Commissioner Mike Whan is caught in a box the sides of which were created by his predecessor, Caroyln Bivens, and the top of which was nailed on by the recession. Even if the stars align properly and a compelling season unfolds, it is going to be difficult to sell that drama to the fans -- and potential sponsors -- with the erratic schedule. What if, for example, Michelle Wie wins her first major championship at the Kraft Nabisco and everyone is all jacked up that her enormous potential is going to break through. Well, she won't play again for three weeks and only twice in the next eight. Bummer.

There are 23 tournaments on the LPGA schedule this year plus the Solheim Cup and a super-limited field, unofficial event in Brazil. Let's assume the tour is going to stay in the 22-26 event range for the next few years. How can those other dates be filled in? My suggestion is to keep the tour as it exists now and add to it a 12-event Super Tour. Here's how I see that working:

__Funding:__ Each tournament will have a title sponsor, but how about also selling the naming rights to the tour, the way Virginia Slims ran women's tennis for awhile. How does the Donald Trump LPGA Women's Super Tour sound to you? I'm thinking it would sound good to him. It would maintain LPGA branding and it would get the kind of attention anything Trump does gets.

Format: Have it be a 12-tournament series that fills in the off-weeks on the LPGA schedule and culminates in a season-ending championship. Fields would be 60 players with top 40 coming from Rolex Rankings and with title sponsors being awarded 20 exemptions. (No problem getting Alexis Thompson into the field, or a box-office star who may have fallen in the Rolex rankings, or a player with local drawing power.) These would be no-cut events so you know the players who tee it up on Day 1 will be there on Day 4. Also, every player is guaranteed a paycheck. After 10 tournaments, the top 30 players on a points list advance to the semifinals. In the semis, the top 16 advance to the finals -- eight twosomes of stroke play for a payout similar to the now-defunct ADT Championship, which gave $1 million to the winner and $100,000 to second place.

TV: Folks in the industry I've talked to love the idea of having a star-driven tour. There are a lot of platforms available to TV syndication, including multiple cable possibilities with the recent acquisition of NBC Universal by Comcast, the owner of Golf Channel. I would also suggest a Saturday finish that doesn't conflict with the PGA Tour time slot (call it the Trump LPGA Championship Saturday) with the pro-am played on Sunday, a more convenient day for lots of people to be out of the office.
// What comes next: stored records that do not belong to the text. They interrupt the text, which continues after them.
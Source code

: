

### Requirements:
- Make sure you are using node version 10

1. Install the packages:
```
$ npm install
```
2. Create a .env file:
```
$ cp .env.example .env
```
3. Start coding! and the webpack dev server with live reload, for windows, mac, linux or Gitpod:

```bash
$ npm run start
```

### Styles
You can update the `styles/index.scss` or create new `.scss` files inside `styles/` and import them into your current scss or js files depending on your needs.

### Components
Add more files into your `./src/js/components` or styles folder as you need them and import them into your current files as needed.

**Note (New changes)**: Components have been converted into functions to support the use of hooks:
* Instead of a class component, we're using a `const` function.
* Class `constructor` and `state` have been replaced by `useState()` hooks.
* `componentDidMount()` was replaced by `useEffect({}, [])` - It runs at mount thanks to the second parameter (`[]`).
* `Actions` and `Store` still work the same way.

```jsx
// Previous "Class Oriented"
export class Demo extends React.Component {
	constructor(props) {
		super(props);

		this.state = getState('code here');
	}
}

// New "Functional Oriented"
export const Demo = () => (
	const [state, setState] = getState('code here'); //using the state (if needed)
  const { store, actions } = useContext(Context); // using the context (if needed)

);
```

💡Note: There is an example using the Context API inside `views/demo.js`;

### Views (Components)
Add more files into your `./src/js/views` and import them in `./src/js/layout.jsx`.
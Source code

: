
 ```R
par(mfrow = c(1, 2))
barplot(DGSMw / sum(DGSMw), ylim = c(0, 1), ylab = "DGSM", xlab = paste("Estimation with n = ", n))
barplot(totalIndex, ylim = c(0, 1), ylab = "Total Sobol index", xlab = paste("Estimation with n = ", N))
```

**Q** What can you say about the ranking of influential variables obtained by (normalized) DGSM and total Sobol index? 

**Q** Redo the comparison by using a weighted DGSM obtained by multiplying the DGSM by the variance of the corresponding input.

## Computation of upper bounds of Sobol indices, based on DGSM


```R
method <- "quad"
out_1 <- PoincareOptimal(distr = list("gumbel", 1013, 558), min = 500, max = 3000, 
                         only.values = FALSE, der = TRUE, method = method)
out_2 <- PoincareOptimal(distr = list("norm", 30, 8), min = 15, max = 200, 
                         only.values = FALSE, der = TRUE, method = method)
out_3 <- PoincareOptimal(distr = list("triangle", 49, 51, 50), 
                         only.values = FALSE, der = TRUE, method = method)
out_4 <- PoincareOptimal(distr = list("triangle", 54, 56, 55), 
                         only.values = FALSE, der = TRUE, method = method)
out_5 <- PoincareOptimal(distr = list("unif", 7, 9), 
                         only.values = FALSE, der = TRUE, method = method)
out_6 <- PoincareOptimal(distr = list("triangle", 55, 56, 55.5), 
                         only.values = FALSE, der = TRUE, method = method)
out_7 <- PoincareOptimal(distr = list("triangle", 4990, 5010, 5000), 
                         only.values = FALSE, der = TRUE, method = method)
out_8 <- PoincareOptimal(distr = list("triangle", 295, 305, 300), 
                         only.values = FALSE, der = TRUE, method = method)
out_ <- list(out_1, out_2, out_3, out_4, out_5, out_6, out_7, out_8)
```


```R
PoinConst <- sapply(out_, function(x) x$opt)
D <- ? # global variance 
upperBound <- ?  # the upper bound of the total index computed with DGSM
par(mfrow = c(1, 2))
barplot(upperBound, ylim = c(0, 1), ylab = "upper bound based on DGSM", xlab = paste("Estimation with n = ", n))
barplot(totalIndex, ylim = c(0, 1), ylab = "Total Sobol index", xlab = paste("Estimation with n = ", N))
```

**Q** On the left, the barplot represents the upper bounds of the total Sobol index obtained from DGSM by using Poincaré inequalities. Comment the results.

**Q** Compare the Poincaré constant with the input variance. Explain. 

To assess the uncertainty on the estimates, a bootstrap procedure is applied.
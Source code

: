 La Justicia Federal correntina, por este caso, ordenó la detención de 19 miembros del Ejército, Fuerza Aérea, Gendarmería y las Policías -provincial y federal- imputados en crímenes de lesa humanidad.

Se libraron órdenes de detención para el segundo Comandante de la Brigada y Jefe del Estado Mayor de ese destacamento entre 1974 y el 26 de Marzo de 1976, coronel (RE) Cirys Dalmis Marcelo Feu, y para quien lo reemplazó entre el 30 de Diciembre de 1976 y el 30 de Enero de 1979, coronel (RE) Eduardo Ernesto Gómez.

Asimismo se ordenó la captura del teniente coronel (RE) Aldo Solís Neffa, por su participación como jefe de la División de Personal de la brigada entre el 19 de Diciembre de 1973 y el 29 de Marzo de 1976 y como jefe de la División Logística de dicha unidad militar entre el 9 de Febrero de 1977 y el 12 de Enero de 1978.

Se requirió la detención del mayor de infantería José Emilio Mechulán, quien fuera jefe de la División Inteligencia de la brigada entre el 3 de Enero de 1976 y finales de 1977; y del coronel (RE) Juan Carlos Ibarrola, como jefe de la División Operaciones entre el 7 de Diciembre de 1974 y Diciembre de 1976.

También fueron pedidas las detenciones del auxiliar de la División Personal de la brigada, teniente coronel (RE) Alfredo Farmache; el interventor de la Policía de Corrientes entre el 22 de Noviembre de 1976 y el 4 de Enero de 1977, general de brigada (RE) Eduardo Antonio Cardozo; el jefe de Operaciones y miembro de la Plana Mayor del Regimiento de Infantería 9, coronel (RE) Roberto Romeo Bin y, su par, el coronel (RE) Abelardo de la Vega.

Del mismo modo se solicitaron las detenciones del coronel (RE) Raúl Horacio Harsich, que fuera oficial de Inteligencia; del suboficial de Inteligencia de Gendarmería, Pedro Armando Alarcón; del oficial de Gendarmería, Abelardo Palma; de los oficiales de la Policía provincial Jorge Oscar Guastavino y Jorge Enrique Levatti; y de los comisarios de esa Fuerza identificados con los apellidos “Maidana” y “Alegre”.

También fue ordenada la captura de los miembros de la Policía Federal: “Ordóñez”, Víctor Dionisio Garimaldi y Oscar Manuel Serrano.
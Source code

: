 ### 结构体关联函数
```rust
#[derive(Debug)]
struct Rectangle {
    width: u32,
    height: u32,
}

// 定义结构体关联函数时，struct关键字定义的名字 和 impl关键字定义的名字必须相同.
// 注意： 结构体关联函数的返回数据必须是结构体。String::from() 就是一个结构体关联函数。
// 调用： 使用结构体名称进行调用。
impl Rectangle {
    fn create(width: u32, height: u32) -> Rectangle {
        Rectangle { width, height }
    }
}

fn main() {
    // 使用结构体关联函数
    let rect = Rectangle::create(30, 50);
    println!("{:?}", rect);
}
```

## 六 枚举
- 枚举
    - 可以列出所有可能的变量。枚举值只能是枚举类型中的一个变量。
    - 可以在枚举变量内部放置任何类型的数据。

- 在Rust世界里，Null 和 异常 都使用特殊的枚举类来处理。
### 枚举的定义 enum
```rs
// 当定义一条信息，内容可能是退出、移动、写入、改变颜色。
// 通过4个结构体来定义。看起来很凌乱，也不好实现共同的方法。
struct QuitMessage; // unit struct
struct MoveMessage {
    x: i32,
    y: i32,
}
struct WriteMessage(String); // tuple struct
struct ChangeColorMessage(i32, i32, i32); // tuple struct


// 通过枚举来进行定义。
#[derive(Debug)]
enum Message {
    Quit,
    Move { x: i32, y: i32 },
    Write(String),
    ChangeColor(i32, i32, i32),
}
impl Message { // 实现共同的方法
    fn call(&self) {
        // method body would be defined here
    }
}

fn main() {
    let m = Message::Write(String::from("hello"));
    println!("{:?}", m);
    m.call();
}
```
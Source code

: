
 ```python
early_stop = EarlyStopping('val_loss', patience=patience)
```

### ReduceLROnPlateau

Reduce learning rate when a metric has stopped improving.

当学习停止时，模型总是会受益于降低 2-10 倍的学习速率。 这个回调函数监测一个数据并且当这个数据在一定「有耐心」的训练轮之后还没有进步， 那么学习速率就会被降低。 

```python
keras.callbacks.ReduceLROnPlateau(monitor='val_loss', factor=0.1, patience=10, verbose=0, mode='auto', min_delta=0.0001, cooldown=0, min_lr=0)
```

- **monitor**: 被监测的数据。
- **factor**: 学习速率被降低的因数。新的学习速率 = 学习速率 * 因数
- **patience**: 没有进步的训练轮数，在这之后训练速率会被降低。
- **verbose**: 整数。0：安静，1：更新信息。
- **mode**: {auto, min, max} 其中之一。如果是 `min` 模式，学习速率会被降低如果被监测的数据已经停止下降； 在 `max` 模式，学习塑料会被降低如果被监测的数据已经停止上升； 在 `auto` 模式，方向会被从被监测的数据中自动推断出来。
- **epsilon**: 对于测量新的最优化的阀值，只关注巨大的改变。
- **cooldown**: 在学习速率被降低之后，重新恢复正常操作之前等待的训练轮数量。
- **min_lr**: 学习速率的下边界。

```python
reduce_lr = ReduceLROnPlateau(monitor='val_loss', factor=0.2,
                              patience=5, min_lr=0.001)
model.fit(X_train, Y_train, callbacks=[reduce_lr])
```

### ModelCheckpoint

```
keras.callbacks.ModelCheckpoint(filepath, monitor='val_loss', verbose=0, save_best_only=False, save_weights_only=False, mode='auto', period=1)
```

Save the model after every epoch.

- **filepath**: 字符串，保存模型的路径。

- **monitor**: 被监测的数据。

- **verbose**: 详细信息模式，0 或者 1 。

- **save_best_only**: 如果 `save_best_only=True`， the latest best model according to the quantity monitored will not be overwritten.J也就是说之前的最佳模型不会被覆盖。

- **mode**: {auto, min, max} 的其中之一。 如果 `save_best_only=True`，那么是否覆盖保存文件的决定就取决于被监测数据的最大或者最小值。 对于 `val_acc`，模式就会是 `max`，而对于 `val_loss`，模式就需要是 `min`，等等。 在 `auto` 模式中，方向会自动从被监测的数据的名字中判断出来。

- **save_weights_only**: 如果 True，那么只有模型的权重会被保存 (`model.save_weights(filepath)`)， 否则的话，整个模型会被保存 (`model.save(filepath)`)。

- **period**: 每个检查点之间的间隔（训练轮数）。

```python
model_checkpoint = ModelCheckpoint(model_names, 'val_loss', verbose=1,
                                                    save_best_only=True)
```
That's my story and I'm sticking to it. Keep the LPGA as it now exists with its truncated schedule and add a Super Tour centered around the stars. The Super Tour would open up more spots in the other events for second-tier players and provide them a chance to work their way up in the Rolex Rankings and get into the Super Tour. By the way, a player in the Super Tour can fall off the premier league and be relegated if she falls below 40 in the Rolex Rankings and is not offered a sponsors invitation. Hey, it just might work.